Area commander Superintendent Bruce Bird was the subject of an employment investigation after the incident but has been allowed to keep his job.
He is also subject to an Independent Police Conduct Authority (IPCA) investigation.
Interfering with the arrest of a friend or family member is a conflict of interest and a breach of police policy.
Mr Bird’s daughter was arrested after a domestic incident in January and taken to Hamilton Central Police Station, sources told the Herald.
Soon after, Bird, Waikato’s top policeman since 2014, found out about the arrest and phoned the senior officer on duty and put pressure on him to stop the arrest from happening.

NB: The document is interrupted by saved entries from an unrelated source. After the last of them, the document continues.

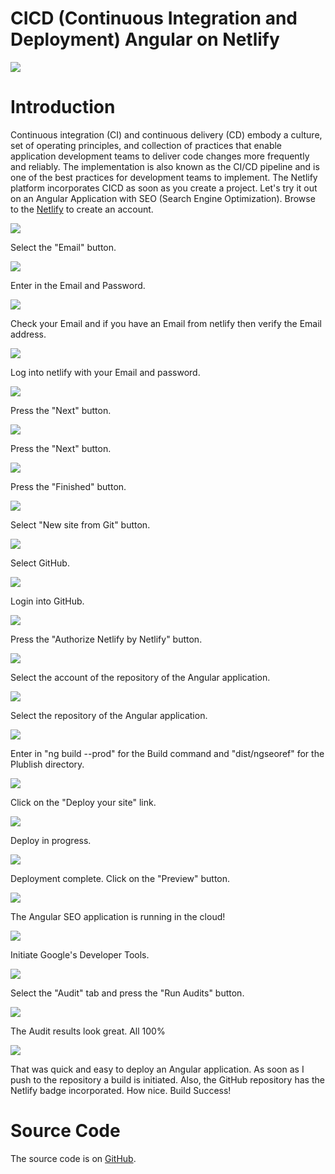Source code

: # CICD (Continuous Integration and Deployment) Angular on Netlify

![](https://firebasestorage.googleapis.com/v0/b/prod-angular-advisors.appspot.com/o/blog%2Fposts%2Fnetlify%2Fnetlify-001.png?alt=media&token=8239d628-8d22-4e75-9239-373f299cc533)

# Introduction

Continuous integration (CI) and continuous delivery (CD) embody a culture, set of operating principles, and collection of practices that enable application development teams to deliver code changes more frequently and reliably. The implementation is also known as the CI/CD pipeline and is one of the best practices for development teams to implement. The Netlify platform incorporates CICD as soon as you create a project. Let's try it out on an Angular Application with SEO (Search Engine Optimization). Browse to the [Netlify](https://netlify.com/) to create an account.

![](https://firebasestorage.googleapis.com/v0/b/prod-angular-advisors.appspot.com/o/blog%2Fposts%2Fnetlify%2Fnetlify-002.png?alt=media&token=27db8190-506e-4cb8-b228-3bdd33c56adc)


Select the "Email" button.

![](https://firebasestorage.googleapis.com/v0/b/prod-angular-advisors.appspot.com/o/blog%2Fposts%2Fnetlify%2Fnetlify-003.png?alt=media&token=ae77b6b6-ee34-4656-910c-e831c115ed28)


Enter in the Email and Password.

![](https://firebasestorage.googleapis.com/v0/b/prod-angular-advisors.appspot.com/o/blog%2Fposts%2Fnetlify%2Fnetlify-004.png?alt=media&token=3521dd90-e655-4ea6-bd2a-9562eab4e322)


Check your Email and if you have an Email from netlify then verify the Email address.

![](https://firebasestorage.googleapis.com/v0/b/prod-angular-advisors.appspot.com/o/blog%2Fposts%2Fnetlify%2Fnetlify-005.png?alt=media&token=af482539-0735-4178-940c-1dd5a1b79f7c)


Log into netlify with your Email and password.

![](https://firebasestorage.googleapis.com/v0/b/prod-angular-advisors.appspot.com/o/blog%2Fposts%2Fnetlify%2Fnetlify-006.png?alt=media&token=21b1424a-cd0a-4da6-bc10-d2b9dda759c6)


Press the "Next" button.

![](https://firebasestorage.googleapis.com/v0/b/prod-angular-advisors.appspot.com/o/blog%2Fposts%2Fnetlify%2Fnetlify-007.png?alt=media&token=944171f8-6913-4181-b136-745a4b581df3)


Press the "Next" button.

![](https://firebasestorage.googleapis.com/v0/b/prod-angular-advisors.appspot.com/o/blog%2Fposts%2Fnetlify%2Fnetlify-008.png?alt=media&token=01195d27-50a0-4813-ad63-8c8fe3b6e399)


Press the "Finished" button.

![](https://firebasestorage.googleapis.com/v0/b/prod-angular-advisors.appspot.com/o/blog%2Fposts%2Fnetlify%2Fnetlify-009.png?alt=media&token=819b8a34-28a0-4776-87f7-8de68234dc39)


Select "New site from Git" button.

![](https://firebasestorage.googleapis.com/v0/b/prod-angular-advisors.appspot.com/o/blog%2Fposts%2Fnetlify%2Fnetlify-010.png?alt=media&token=b8cdbe24-d50c-40ae-b393-8fbfd06df594)


Select GitHub.

![](https://firebasestorage.googleapis.com/v0/b/prod-angular-advisors.appspot.com/o/blog%2Fposts%2Fnetlify%2Fnetlify-011.png?alt=media&token=98b9bd5e-f3d6-4c92-854f-907aef8ecdc9)


Login into GitHub.

![](https://firebasestorage.googleapis.com/v0/b/prod-angular-advisors.appspot.com/o/blog%2Fposts%2Fnetlify%2Fnetlify-012.png?alt=media&token=93b3e534-77d5-481d-aa52-58d05be2091e)


Press the "Authorize Netlify by Netlify" button.

![](https://firebasestorage.googleapis.com/v0/b/prod-angular-advisors.appspot.com/o/blog%2Fposts%2Fnetlify%2Fnetlify-013.png?alt=media&token=47b536c3-6a4a-45c8-9500-6a6a0b7d0396)


Select the account of the repository of the Angular application.

![](https://firebasestorage.googleapis.com/v0/b/prod-angular-advisors.appspot.com/o/blog%2Fposts%2Fnetlify%2Fnetlify-014.png?alt=media&token=c37ef36e-217e-4a0f-b245-58a1dd332e95)


Select the repository of the Angular application.

![](https://firebasestorage.googleapis.com/v0/b/prod-angular-advisors.appspot.com/o/blog%2Fposts%2Fnetlify%2Fnetlify-015.png?alt=media&token=e805e13d-9253-4e5d-a1c1-e16ad71b6c53)


Enter in "ng build --prod" for the Build command and "dist/ngseoref" for the Plublish directory.

![](https://firebasestorage.googleapis.com/v0/b/prod-angular-advisors.appspot.com/o/blog%2Fposts%2Fnetlify%2Fnetlify-016.png?alt=media&token=0b2d3a3a-7b55-49ef-ba53-ce8e2df37320)


Click on the "Deploy your site" link.

![](https://firebasestorage.googleapis.com/v0/b/prod-angular-advisors.appspot.com/o/blog%2Fposts%2Fnetlify%2Fnetlify-017.png?alt=media&token=c30b3290-913a-4177-89ef-7f05eb07df0c)


Deploy in progress.

![](https://firebasestorage.googleapis.com/v0/b/prod-angular-advisors.appspot.com/o/blog%2Fposts%2Fnetlify%2Fnetlify-018.png?alt=media&token=8c7fd385-cb09-4ad8-9e4b-2ebe19acf5c1)


Deployment complete. Click on the "Preview" button.

![](https://firebasestorage.googleapis.com/v0/b/prod-angular-advisors.appspot.com/o/blog%2Fposts%2Fnetlify%2Fnetlify-019.png?alt=media&token=5e91f080-a2ed-4d42-8679-ba22d1770bb9)


The Angular SEO application is running in the cloud! 

![](https://firebasestorage.googleapis.com/v0/b/prod-angular-advisors.appspot.com/o/blog%2Fposts%2Fnetlify%2Fnetlify-020.png?alt=media&token=a8d3b345-6e20-4560-8e73-310387f488fd)


Initiate Google's Developer Tools.

![](https://firebasestorage.googleapis.com/v0/b/prod-angular-advisors.appspot.com/o/blog%2Fposts%2Fnetlify%2Fnetlify-021.png?alt=media&token=1b970514-d616-45ec-8674-cb8452847797)


Select the "Audit" tab and press the "Run Audits" button. 

![](https://firebasestorage.googleapis.com/v0/b/prod-angular-advisors.appspot.com/o/blog%2Fposts%2Fnetlify%2Fnetlify-022_1.png?alt=media&token=749f18da-adce-4233-a0ec-6d741c1b61fa)


The Audit results look great. All 100% 


![](https://firebasestorage.googleapis.com/v0/b/prod-angular-advisors.appspot.com/o/blog%2Fposts%2Fnetlify%2Fnetlify-023.png?alt=media&token=8c6ab8b9-b6a8-47c7-8c75-db9730477b25)


That was quick and easy to deploy an Angular application. As soon as I push to the repository a build is initiated. Also, the GitHub repository has the Netlify badge incorporated. How nice. Build Success! 

# Source Code

The source code is on [GitHub](https://github.com/wpbest/Angular-SEO-Reference).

Despite his interference, the woman was still processed and arrested. It is understood the prosecution was handled outside the Waikato district and she was given diversion.
The senior officer who was on duty when Mr Bird’s daughter was brought in abruptly quit the force shortly afterwards, it is understood.
The officer then filed an official complaint with the IPCA. An investigation is continuing.
A police spokesman confirmed Mr Bird was the subject of an employment investigation following a complaint from a member of staff.
“This related to a telephone conversation between Mr Bird and this individual regarding a member of Mr Bird’s family,” he said.
“The matter was subject to an internal investigation and resolved through an employment process.
“Mr Bird accepts that he made an error of judgment in relation to the telephone conversation, and has apologised to the individual involved.”
Mr Bird remains in his current role.
Police were “not aware of anyone who has left police” over the incident, the spokesman said.
Police would not confirm the charge laid against the daughter, nor the outcome.
The IPCA confirmed it was nearing the completion of its draft findings, but the findings of the internal investigation would not be made public.
The Waikato Police Association was unaware of any complaint or issue involving Mr Bird.
Police sources spoken to say they were shocked by the senior staff member’s sudden departure.
It is understood the senior officer at the centre of the inquiry is subject to a confidentiality agreement.